Abstract

How do Pentecostals go about thinking through their faith? What resources do they turn to and value most? How do maturing Pentecostals decide which early positions to maintain, relegate or jettison? These and related questions of rationality are addressed by Simo Frestadius in his published University of Birmingham doctoral thesis.

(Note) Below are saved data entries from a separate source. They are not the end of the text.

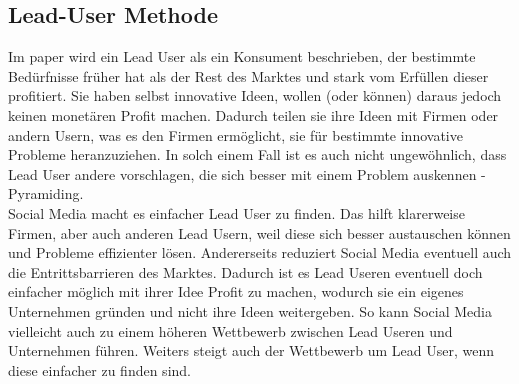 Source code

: \subsection{Lead-User Methode}
Im paper wird ein Lead User als ein Konsument beschrieben, der bestimmte Bed\"urfnisse fr\"uher hat als der Rest des Marktes und stark vom Erf\"ullen dieser profitiert. Sie haben selbst innovative Ideen, wollen (oder k\"onnen) daraus jedoch keinen monet\"aren Profit machen. Dadurch teilen sie ihre Ideen mit Firmen oder andern Usern, was es den Firmen erm\"oglicht, sie f\"ur bestimmte innovative Probleme heranzuziehen. In solch einem Fall ist es auch nicht ungew\"ohnlich, dass Lead User andere vorschlagen, die sich besser mit einem Problem auskennen - Pyramiding.\\
Social Media macht es einfacher Lead User zu finden. Das hilft klarerweise Firmen, aber auch anderen Lead Usern, weil diese sich besser austauschen k\"onnen und Probleme effizienter l\"osen. Andererseits reduziert Social Media eventuell auch die Entrittsbarrieren des Marktes. Dadurch ist es Lead Useren eventuell doch einfacher m\"oglich mit ihrer Idee Profit zu machen, wodurch sie ein eigenes Unternehmen gr\"unden und nicht ihre Ideen weitergeben. So kann Social Media vielleicht auch zu einem h\"oheren Wettbewerb zwischen Lead Useren und Unternehmen f\"uhren. Weiters steigt auch der Wettbewerb um Lead User, wenn diese einfacher zu finden sind.













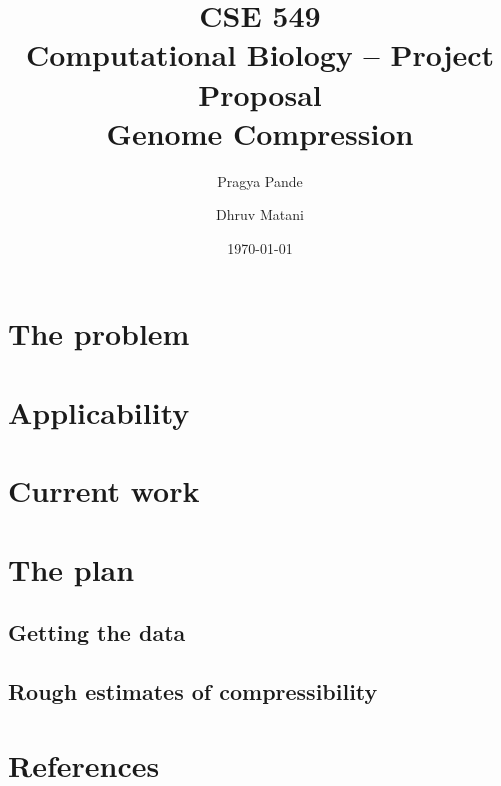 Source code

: \documentclass[11pt,twocolumn]{article}
\begin{document}
\title{CSE 549\\Computational Biology -- Project Proposal\\Genome Compression}
\author{Pragya Pande \and Dhruv Matani}
\date{\today}

\maketitle

\vspace{0.5in}

\section*{The problem}

\section*{Applicability}

\section*{Current work}

\subsection*{}

\section*{The plan}

\subsection*{Getting the data}

\subsection*{Rough estimates of compressibility}

\section*{References}
\end{document}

Frestadius appreciates (in Part One) existing analyses of Pentecostal theology’s thought processes (especially Amos Yong, James Smith and William Oliverio). However, he finds them somewhat divorced from the lived history of particular movements. Thus, he turns to MacIntyre’s philosophy of rationality (‘there are no “traditionless” arguments … and those that claim such neutral status can be shown to be rooted in a specific tradition’, p. 47) to develop a method that enriches analysis by listening to the expressed thoughts of a particular group of Pentecostals as they have had their thinking challenged. In choosing the Elim Pentecostal Church he finds plentiful results.
Frestadius’s resultant work is partly descriptive (Part Two) and partly constructive (Part Three). The description is not mainly of expressed theological processes of Pentecostal academics. Nor is it a study of the thinking of ‘people in the pew’. Rather, his focus is on the rationale evidenced in the recorded discussions of national conferences of ordained ministers and senior lay people, and letters of key representatives. Highly detailed research into the archives of the Elim Church allows for rich narration.

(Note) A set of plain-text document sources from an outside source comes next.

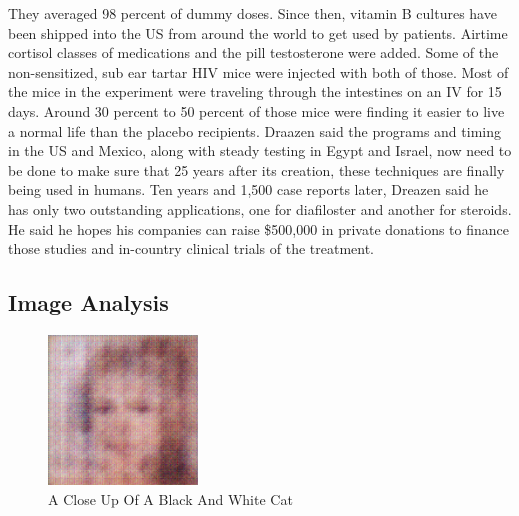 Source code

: \documentclass{article}%
\begin{document}
They averaged 98 percent of dummy doses.\newline%
Since then, vitamin B cultures have been shipped into the US from around the world to get used by patients.\newline%
Airtime cortisol classes of medications and the pill testosterone were added. Some of the non{-}sensitized, sub ear tartar HIV mice were injected with both of those.\newline%
Most of the mice in the experiment were traveling through the intestines on an IV for 15 days.\newline%
Around 30 percent to 50 percent of those mice were finding it easier to live a normal life than the placebo recipients.\newline%
Draazen said the programs and timing in the US and Mexico, along with steady testing in Egypt and Israel, now need to be done to make sure that 25 years after its creation, these techniques are finally being used in humans.\newline%
Ten years and 1,500 case reports later, Dreazen said he has only two outstanding applications, one for diafiloster and another for steroids. He said he hopes his companies can raise \$500,000 in private donations to finance those studies and in{-}country clinical trials of the treatment.

%
\subsection{Image Analysis}%
\label{subsec:ImageAnalysis}%


\begin{figure}[h!]%
\centering%
\includegraphics[width=150px]{500_fake_images/samples_5_333.png}%
\caption{A Close Up Of A Black And White Cat}%
\end{figure}

%
\end{document}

Among this study’s many strengths is that it is not a ‘freeze-frame’ portrait of Pentecostal thought at one stage of its life. Instead, following MacIntyre’s lead, Frestadius tracks thought processes through Elim’s history, stopping off twice to gaze at its thinking in the 1930s and 1940s (concerning ‘British Israelism’) and then again in the 1970s and 1980s (concerning the rising influence of charismatic and restorationist movements). Thereby, Frestadius discovers a form of rationality that he describes as ‘Pentecostal Biblical Pragmatism’. His analysis of its various elements at work in the movement’s intellectual history is exemplary and highly instructive.
In turn, this prompts the author to offer proposals for future thinking within the denomination. For example, with respect to its use of the Bible, Frestadius not only describes Elim’s reasons for centrally valuing it and its methods for interpreting it, but also proposes ways in which the denomination should approach it: ‘having one ear tuned to the historical sense that is grounded in the text’s humanity, the other ear should be concurrently tuned to the dynamic sense grounded in the text’s divinity’ (p. 184) and ‘Elim’s hermeneutics should appreciate this tension of canonical unity that emanates from the Bible’s divine author and its canonical plurality which is founded in its humanity. This suggests that Elim should read the Bible both as one book with a unified message and as many books with particular messages’ (p. 186).
Throughout, the book is clearly written, with excellent summarizing of its content and signposting of its useful, sequential structure. With content and structure of this calibre, William Kay is right to call the book ‘an intellectual feast’ (quoted on the back cover).